Despite being in a loving relationship I think about her a lot. In all honesty, I just miss who I was before she happened.

35 comments
  1. Every once in a while she’ll pop up in my Facebook newsfeed, and I’ll think “Oh, I hope she’s doing well.” That’s about it.

  2. I didn’t think about her until I got divorced. Tried reaching out as well to say hi and catch up but it has been so long I just doubt there was anything there.

  3. Pretty much once a month. And that was a relationship that ended 25 years ago. The saying is absolutely true, you really do never forget.

  4. Hardly ever. It was more than 30 years ago. As far as I know she became a lawyer, married another lawyer, and still lives in Indiana. Best to both of them.

  5. Daily, but not necessarily in a ‘I wish I was with her way’. More like ‘oh, she popped into my head’.

    Same way my old dog or my son’s mate does. Randomly.

  6. Never, not until this post and it’s been well over 10 years. Couldn’t care less where she is or what she’s doing. Still remember everything about her but I’ve since moved on like a normal adult.

  7. So, its been 18 years. Not often. Maybe once a month in passing. Its weird how it sticks around even that much. She still lives in my town, has been divorced a few times, has four kids. I absolutely would never want to be with her now. But I guess I love the memory in the same way you have nostalgia. We are completely different people than we were as kids.

  8. Never just pops in my head. Last time was a few years ago when I saw news of a mutual friend and then made the association.
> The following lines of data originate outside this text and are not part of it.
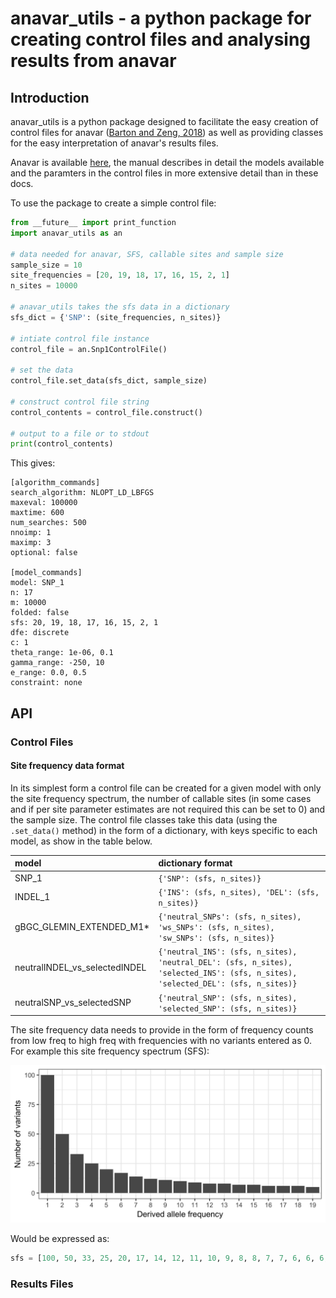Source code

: # anavar_utils - a python package for creating control files and analysing results from anavar

## Introduction

anavar_utils is a python package designed to facilitate the easy creation of 
control files for anavar ([Barton and Zeng, 2018]()) as well as providing classes 
for the easy interpretation of anavar's results files.

Anavar is available [here](), the manual describes in detail the models available 
and the paramters in the control files in more extensive detail than in these docs.

To use the package to create a simple control file:

```python
from __future__ import print_function
import anavar_utils as an

# data needed for anavar, SFS, callable sites and sample size
sample_size = 10
site_frequencies = [20, 19, 18, 17, 16, 15, 2, 1]
n_sites = 10000

# anavar_utils takes the sfs data in a dictionary
sfs_dict = {'SNP': (site_frequencies, n_sites)}

# intiate control file instance
control_file = an.Snp1ControlFile()

# set the data
control_file.set_data(sfs_dict, sample_size)

# construct control file string
control_contents = control_file.construct()

# output to a file or to stdout
print(control_contents)
```

This gives:

```
[algorithm_commands]
search_algorithm: NLOPT_LD_LBFGS
maxeval: 100000
maxtime: 600
num_searches: 500
nnoimp: 1
maximp: 3
optional: false

[model_commands]
model: SNP_1
n: 17
m: 10000
folded: false
sfs: 20, 19, 18, 17, 16, 15, 2, 1
dfe: discrete
c: 1
theta_range: 1e-06, 0.1
gamma_range: -250, 10
e_range: 0.0, 0.5
constraint: none

```

## API

### Control Files

#### Site frequency data format

In its simplest form a control file can be created for a given model 
with only the site frequency spectrum, the number of callable sites 
(in some cases and if per site parameter estimates are not required 
this can be set to 0) and the sample size. The control file classes 
take this data (using the ```.set_data()``` method) in the form of a 
dictionary, with keys specific to each model, as show in the table 
below.

| model  | dictionary format |
|:-------|:------------------|
| SNP_1  |```{'SNP': (sfs, n_sites)}``` |
| INDEL_1 | ```{'INS': (sfs, n_sites), 'DEL': (sfs, n_sites)}``` |
| gBGC_GLEMIN_EXTENDED_M1* | ```{'neutral_SNPs': (sfs, n_sites), 'ws_SNPs': (sfs, n_sites), 'sw_SNPs': (sfs, n_sites)}``` |
| neutralINDEL_vs_selectedINDEL | ```{'neutral_INS': (sfs, n_sites), 'neutral_DEL': (sfs, n_sites), 'selected_INS': (sfs, n_sites), 'selected_DEL': (sfs, n_sites)}``` |
| neutralSNP_vs_selectedSNP | ```{'neutral_SNP': (sfs, n_sites), 'selected_SNP': (sfs, n_sites)}``` |

The site frequency data needs to provide in the form of frequency counts 
from low freq to high freq with frequencies with no variants entered as 0.
For example this site frequency spectrum (SFS):

![sfs](sfs_example.png)

Would be expressed as:

```python
sfs = [100, 50, 33, 25, 20, 17, 14, 12, 11, 10, 9, 8, 8, 7, 7, 6, 6, 6, 5]
```


### Results Files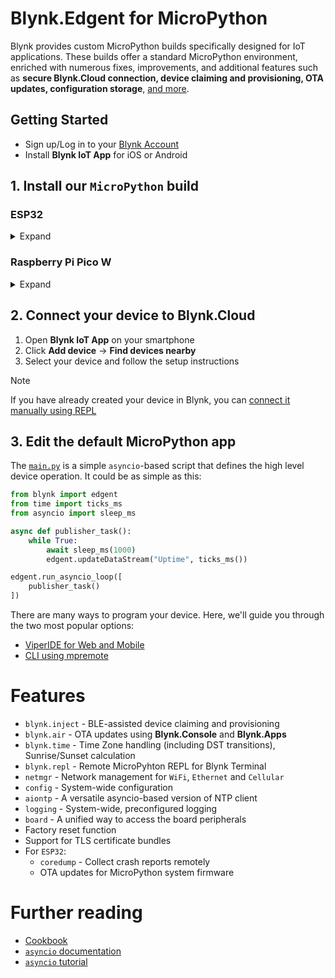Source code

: 
# Blynk.Edgent for MicroPython

Blynk provides custom MicroPython builds specifically designed for IoT applications.
These builds offer a standard MicroPython environment, enriched with numerous fixes, improvements,
and additional features such as **secure Blynk.Cloud connection, device claiming and provisioning, OTA updates, configuration storage**, [and more](#features).

## Getting Started

- Sign up/Log in to your [Blynk Account](https://blynk.cloud)
- Install **Blynk IoT App** for iOS or Android

## 1. Install our `MicroPython` build

### ESP32

<details>
  <summary>Expand</summary>

1. Open [ESP Launchpad](https://espressif.github.io/esp-launchpad/?flashConfigURL=https://vsh.pp.ua/Blynk-MicroPython-Edgent/esp-quickstart.toml) (you will need a Chrome-based browser)
2. Plug your board into a USB port
3. Click `Connect` in upper right corner and select your board
4. Select Application (generic boards vs specialized builds)
5. Select your Develop Kit variant
6. Click the `Flash` button (if disabled, click the `Connect` button again)
7. Press `Reset` button on your board to run the MicroPython firmware

> [!NOTE]
> Alternatively, you can [flash your ESP32 device manually](https://github.com/Blynk-Technologies/Blynk-MicroPython-Edgent/releases/latest)

</details>

### Raspberry Pi Pico W

<details>
  <summary>Expand</summary>
1. Hold down the `BOOTSEL` button while plugging the board into a USB port
2. Copy the latest `UF2 firmware file` to the USB mass storage device that appears
3. Once programming of the new firmware is complete, the device will automatically reset and be ready for use

</details>

## 2. Connect your device to Blynk.Cloud

1. Open **Blynk IoT App** on your smartphone
2. Click **Add device** -> **Find devices nearby**
3. Select your device and follow the setup instructions

> [!NOTE]
> If you have already created your device in Blynk,
> you can [connect it manually using REPL](_extra/Cookbook.md#manual-device-connection)

## 3. Edit the default MicroPython app

The [`main.py`](./main.py) is a simple `asyncio`-based script that defines the high level device operation.
It could be as simple as this:

```py
from blynk import edgent
from time import ticks_ms
from asyncio import sleep_ms

async def publisher_task():
    while True:
        await sleep_ms(1000)
        edgent.updateDataStream("Uptime", ticks_ms())

edgent.run_asyncio_loop([
    publisher_task()
])
```

There are many ways to program your device. Here, we'll guide you through the two most popular options:

- [ViperIDE for Web and Mobile](_extra/Workflow-ViperIDE.md)
- [CLI using mpremote](_extra/Workflow-CLI.md)

# Features

- `blynk.inject` - BLE-assisted device claiming and provisioning
- `blynk.air` - OTA updates using **Blynk.Console** and **Blynk.Apps**
- `blynk.time` - Time Zone handling (including DST transitions), Sunrise/Sunset calculation
- `blynk.repl` - Remote MicroPyhton REPL for Blynk Terminal
- `netmgr` - Network management for `WiFi`, `Ethernet` and `Cellular`
- `config` - System-wide configuration
- `aiontp` - A versatile asyncio-based version of NTP client
- `logging` - System-wide, preconfigured logging
- `board` - A unified way to access the board peripherals
- Factory reset function
- Support for TLS certificate bundles
- For `ESP32`:
  - `coredump` - Collect crash reports remotely
  - OTA updates for MicroPython system firmware

# Further reading

- [Cookbook](_extra/Cookbook.md)
- [`asyncio` documentation](https://docs.micropython.org/en/latest/library/asyncio.html)
- [`asyncio` tutorial](https://github.com/peterhinch/micropython-async/blob/master/v3/docs/TUTORIAL.md)
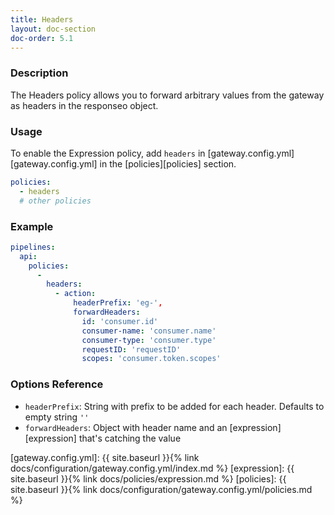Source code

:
 ```yaml
---
title: Headers
layout: doc-section
doc-order: 5.1
---
```


### Description

The Headers policy allows you to forward arbitrary values from the gateway as headers in the responseo object.

### Usage

To enable the Expression policy, add `headers` in [gateway.config.yml][gateway.config.yml] in the [policies][policies] section.

```yaml
policies:
  - headers
  # other policies
```

### Example

```yml
pipelines:
  api:
    policies:
      -
        headers:
          - action:
              headerPrefix: 'eg-',
              forwardHeaders:
                id: 'consumer.id'
                consumer-name: 'consumer.name'
                consumer-type: 'consumer.type'
                requestID: 'requestID'
                scopes: 'consumer.token.scopes'

```

### Options Reference
* `headerPrefix`: String with prefix to be added for each header. Defaults to empty string `''`
* `forwardHeaders`: Object with header name and an [expression][expression] that's catching the value

[gateway.config.yml]: {{ site.baseurl }}{% link docs/configuration/gateway.config.yml/index.md %}
[expression]: {{ site.baseurl }}{% link docs/policies/expression.md %}
[policies]: {{ site.baseurl }}{% link docs/configuration/gateway.config.yml/policies.md %}
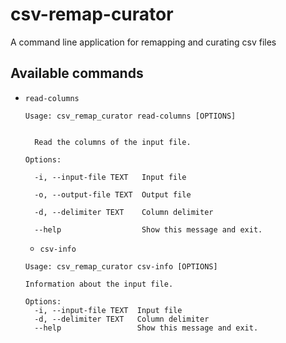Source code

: # csv-remap-curator
A command line application for remapping and curating csv files

## Available commands
- `read-columns`

  ```
  Usage: csv_remap_curator read-columns [OPTIONS]

  
    Read the columns of the input file.
  
  Options:
  
    -i, --input-file TEXT   Input file
  
    -o, --output-file TEXT  Output file
  
    -d, --delimiter TEXT    Column delimiter
  
    --help                  Show this message and exit.
  ```

  - `csv-info`
  ```
  Usage: csv_remap_curator csv-info [OPTIONS]

  Information about the input file.

  Options:
    -i, --input-file TEXT  Input file
    -d, --delimiter TEXT   Column delimiter
    --help                 Show this message and exit.
  ```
  9. Maybe every few months. Other than the memory.of how she looked naked (a body that likely is far less appealling now, given what I know about how she lived) the memories aren’t particularly warm.

  10. Hey dude, kudos to you for having the self-awareness to bring this up

    >In all honesty, I just miss who I was before she happened.

    Something I think a lot of people forget, is that nostalgia has different reasons for all of us. But it takes some deep reflection to understand WHY we keep looking back to it

    I’ve had lots of friends who feel the same way as you do. After talking to them for a bit, they realized that they’ve reached a point where they’re not too satisfied where their life is going (despite being in a good spot overall) and it causes them to be nostalgic for the past because of what you mentioned

    For a lot of them, they don’t have the awareness that this is more self-reflection than about anyone else.

    They think that they’re focusing on this part of life because of the girl. But in reality, it’s more about the collective experience of who we were back then, and how we were living our lives which is the real reason most of us have rose-tinted glasses for these things

    I wish you the best

  11. I think about all the women I have loved occasionally. Wistfully. I find it useful to reflect on my past relationships- learn from them. Understand them. Understand myself and my behaviours to try to inform my future.

  12. Been thinking about her a lot lately for some reason. It’s been 20 years since I last saw her.

  13. I just reconnected with her recently so it’s been good to see how she’s doing now, she was an Angel in my life back then. Still single & very successful, but her message back did seem kind of lonely.

  14. I think my first love was in middle school .. she is the only one where I was super excited and can’t sleep for …literally hid in the closet to talk to her all night ..or even fought my sister for the single land line phone . I’m with someone else now but that level of excitement was once in my lifetime. Maybe it’s because I was a kid idk ..it just felt like joy 🤣🤣

  15. *”How often do you think of your first love?”*

    Less often than this question being asked in this subreddit OP.

    EDIT

    Ahhhhhh…over 2 years and only 21 karma. That’s why this question was asked.

    Gotcha!

  16. all day, every day. I love her and all, but it’s so annoying because I want to function and call upon the memory at will instead of being blindsided by our time together.